/---
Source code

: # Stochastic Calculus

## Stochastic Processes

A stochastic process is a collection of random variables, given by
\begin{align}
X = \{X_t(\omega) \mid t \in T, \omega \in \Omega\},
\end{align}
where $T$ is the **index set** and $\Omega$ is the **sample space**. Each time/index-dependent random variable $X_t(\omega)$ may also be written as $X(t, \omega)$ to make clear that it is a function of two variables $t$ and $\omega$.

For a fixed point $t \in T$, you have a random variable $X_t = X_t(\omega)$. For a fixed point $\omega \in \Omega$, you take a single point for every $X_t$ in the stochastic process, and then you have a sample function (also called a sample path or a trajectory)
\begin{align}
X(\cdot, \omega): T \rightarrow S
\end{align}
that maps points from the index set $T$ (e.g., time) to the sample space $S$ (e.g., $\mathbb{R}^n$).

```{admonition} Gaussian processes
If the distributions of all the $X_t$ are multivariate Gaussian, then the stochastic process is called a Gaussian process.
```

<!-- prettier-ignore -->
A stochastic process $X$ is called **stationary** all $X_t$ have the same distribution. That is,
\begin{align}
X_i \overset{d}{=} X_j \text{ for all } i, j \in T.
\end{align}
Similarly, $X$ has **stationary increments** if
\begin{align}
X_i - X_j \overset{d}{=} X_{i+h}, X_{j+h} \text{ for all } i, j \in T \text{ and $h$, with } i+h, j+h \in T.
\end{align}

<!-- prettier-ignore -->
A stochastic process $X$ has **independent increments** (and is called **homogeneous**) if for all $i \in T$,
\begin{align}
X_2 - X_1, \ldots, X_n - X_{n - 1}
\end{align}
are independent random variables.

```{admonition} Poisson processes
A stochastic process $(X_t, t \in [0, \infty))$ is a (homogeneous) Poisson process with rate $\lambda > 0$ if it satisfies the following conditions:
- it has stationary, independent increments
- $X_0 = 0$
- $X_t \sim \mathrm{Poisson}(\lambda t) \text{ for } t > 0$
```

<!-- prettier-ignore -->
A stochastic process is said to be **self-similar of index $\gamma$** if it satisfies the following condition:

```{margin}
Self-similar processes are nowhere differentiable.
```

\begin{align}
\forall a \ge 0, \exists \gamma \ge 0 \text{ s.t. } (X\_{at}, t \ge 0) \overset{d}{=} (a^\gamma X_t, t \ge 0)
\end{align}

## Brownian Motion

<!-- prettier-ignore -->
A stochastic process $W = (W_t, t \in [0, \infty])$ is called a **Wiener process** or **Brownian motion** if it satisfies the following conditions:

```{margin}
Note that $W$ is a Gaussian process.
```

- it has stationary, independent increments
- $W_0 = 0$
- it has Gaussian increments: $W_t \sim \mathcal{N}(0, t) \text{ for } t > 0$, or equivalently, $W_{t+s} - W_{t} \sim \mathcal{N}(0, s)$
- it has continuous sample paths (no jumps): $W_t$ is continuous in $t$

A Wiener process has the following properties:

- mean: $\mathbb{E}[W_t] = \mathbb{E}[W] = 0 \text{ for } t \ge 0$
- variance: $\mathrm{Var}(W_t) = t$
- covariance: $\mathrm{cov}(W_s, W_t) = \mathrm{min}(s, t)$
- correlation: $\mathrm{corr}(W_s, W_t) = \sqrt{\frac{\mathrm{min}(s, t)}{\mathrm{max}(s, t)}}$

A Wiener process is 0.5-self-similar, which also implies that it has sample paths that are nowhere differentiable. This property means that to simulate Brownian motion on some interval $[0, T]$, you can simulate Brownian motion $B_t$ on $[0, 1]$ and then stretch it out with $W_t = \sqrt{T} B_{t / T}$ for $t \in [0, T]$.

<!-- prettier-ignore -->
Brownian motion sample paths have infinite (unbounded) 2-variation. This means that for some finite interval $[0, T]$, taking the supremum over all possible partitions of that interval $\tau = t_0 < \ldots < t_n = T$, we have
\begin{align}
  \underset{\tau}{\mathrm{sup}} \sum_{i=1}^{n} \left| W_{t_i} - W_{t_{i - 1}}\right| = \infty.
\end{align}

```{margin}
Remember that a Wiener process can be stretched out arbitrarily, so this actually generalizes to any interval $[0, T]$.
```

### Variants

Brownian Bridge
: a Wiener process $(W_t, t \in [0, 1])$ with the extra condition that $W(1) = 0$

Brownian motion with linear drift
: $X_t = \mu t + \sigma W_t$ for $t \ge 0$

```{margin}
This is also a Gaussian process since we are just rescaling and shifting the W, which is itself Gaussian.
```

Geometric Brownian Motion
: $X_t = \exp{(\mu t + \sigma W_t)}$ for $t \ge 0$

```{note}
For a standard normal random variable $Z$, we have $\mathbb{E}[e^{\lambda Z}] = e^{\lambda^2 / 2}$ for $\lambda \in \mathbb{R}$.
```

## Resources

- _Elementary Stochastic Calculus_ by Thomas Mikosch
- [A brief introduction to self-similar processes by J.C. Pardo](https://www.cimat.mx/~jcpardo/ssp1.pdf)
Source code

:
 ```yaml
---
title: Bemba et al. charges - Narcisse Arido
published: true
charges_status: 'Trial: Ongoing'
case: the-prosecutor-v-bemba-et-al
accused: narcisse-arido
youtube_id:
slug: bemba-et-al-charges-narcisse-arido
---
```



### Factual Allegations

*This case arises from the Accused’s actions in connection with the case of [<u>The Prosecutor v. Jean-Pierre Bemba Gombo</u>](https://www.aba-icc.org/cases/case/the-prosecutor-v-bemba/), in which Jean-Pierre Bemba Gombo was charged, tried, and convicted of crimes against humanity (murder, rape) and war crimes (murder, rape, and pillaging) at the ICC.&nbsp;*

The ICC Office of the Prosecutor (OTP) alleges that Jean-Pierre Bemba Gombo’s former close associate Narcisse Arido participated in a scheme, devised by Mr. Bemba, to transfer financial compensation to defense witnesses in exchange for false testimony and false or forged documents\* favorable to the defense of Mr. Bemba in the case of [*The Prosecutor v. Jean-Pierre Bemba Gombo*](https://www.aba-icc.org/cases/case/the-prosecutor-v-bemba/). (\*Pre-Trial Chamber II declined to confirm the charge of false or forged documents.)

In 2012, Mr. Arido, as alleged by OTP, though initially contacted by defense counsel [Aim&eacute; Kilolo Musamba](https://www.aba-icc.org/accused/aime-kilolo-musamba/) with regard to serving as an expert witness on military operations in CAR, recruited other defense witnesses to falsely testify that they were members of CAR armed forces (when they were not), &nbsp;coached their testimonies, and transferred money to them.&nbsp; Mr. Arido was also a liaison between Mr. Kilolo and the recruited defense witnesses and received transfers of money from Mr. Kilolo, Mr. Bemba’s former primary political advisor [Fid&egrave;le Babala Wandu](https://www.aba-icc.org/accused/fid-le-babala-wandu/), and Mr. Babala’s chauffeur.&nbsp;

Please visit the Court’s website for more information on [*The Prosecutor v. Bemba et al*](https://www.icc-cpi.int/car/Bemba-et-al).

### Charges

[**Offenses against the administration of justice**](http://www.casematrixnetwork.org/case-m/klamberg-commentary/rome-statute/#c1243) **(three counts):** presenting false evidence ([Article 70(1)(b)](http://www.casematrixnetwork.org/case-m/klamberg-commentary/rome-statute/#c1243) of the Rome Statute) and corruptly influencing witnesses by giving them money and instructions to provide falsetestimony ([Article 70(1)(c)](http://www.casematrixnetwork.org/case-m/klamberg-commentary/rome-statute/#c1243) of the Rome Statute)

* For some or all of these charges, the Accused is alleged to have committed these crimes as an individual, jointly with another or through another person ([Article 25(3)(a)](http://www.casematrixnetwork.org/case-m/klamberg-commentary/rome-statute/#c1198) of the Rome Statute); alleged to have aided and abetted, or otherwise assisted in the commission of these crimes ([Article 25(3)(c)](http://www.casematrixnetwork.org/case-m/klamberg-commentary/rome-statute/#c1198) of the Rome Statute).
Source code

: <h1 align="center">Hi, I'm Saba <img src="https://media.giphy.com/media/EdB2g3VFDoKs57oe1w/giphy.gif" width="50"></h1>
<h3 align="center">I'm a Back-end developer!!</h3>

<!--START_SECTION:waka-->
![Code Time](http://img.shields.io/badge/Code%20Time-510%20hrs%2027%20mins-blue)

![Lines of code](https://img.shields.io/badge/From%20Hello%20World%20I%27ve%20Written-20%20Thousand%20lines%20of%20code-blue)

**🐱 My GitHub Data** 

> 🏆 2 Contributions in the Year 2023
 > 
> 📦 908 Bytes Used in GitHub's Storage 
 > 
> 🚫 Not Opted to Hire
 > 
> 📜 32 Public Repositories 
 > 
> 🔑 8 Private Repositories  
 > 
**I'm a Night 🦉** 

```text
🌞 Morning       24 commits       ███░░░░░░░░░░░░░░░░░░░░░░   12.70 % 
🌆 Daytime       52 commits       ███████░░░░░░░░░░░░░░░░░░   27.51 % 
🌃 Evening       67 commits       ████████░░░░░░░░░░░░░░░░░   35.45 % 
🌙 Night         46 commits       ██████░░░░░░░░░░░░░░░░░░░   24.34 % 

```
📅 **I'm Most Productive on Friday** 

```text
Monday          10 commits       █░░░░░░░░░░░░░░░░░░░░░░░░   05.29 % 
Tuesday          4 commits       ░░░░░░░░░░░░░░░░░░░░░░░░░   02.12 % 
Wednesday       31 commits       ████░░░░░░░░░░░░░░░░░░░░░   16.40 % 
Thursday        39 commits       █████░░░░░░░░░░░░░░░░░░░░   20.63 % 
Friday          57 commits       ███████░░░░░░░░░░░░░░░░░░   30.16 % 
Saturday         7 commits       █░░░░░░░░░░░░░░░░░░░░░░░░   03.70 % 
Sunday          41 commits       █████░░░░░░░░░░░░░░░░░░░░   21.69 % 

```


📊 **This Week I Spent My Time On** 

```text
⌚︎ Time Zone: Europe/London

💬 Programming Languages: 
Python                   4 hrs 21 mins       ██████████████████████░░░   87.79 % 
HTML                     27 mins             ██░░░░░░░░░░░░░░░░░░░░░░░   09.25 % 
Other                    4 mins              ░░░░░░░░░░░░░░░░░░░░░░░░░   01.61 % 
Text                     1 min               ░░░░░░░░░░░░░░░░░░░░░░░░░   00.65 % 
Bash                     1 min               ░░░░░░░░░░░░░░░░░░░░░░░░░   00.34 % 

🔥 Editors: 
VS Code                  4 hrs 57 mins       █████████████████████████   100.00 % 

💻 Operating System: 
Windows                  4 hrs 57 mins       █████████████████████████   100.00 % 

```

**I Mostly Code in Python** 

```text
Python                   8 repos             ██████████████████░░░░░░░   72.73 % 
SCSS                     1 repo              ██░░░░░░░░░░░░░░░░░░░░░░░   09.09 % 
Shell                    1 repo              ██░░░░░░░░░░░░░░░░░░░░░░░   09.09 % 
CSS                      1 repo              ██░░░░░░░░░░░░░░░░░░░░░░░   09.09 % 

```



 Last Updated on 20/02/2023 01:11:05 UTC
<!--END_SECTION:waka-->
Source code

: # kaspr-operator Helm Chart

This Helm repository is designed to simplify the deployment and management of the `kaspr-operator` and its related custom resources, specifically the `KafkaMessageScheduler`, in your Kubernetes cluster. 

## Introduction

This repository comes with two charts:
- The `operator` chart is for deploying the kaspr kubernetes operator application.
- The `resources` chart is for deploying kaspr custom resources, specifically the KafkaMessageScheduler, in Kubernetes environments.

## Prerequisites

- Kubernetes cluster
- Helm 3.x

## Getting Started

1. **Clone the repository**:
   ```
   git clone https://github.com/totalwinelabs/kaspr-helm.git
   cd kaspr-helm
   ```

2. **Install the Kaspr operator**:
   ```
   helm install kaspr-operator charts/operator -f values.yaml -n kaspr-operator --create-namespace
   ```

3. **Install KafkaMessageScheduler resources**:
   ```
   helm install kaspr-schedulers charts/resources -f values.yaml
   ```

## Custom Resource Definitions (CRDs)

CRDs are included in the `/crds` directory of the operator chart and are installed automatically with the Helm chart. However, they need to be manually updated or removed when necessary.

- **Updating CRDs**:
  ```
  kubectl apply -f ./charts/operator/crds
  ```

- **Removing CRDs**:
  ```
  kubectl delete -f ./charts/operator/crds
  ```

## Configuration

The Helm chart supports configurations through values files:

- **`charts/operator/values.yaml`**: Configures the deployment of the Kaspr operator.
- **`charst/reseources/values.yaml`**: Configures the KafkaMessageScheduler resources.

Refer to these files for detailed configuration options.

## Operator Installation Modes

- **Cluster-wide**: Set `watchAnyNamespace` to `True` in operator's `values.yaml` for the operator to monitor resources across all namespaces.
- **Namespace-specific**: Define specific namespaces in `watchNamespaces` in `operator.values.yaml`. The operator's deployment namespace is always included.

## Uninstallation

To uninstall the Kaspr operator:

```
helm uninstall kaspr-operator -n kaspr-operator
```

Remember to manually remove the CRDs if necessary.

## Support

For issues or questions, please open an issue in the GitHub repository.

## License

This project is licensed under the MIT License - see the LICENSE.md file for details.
\---
* _YOUR TASK_: Beginning at the top of the entries above, output each line exactly, and end with the line in which "where $T$ is" appears.

* _ANSWER BOX_:
Source code

: # Stochastic Calculus

## Stochastic Processes

A stochastic process is a collection of random variables, given by
\begin{align}
X = \{X_t(\omega) \mid t \in T, \omega \in \Omega\},
\end{align}
where $T$ is the **index set** and $\Omega$ is the **sample space**. Each time/index-dependent random variable $X_t(\omega)$ may also be written as $X(t, \omega)$ to make clear that it is a function of two variables $t$ and $\omega$.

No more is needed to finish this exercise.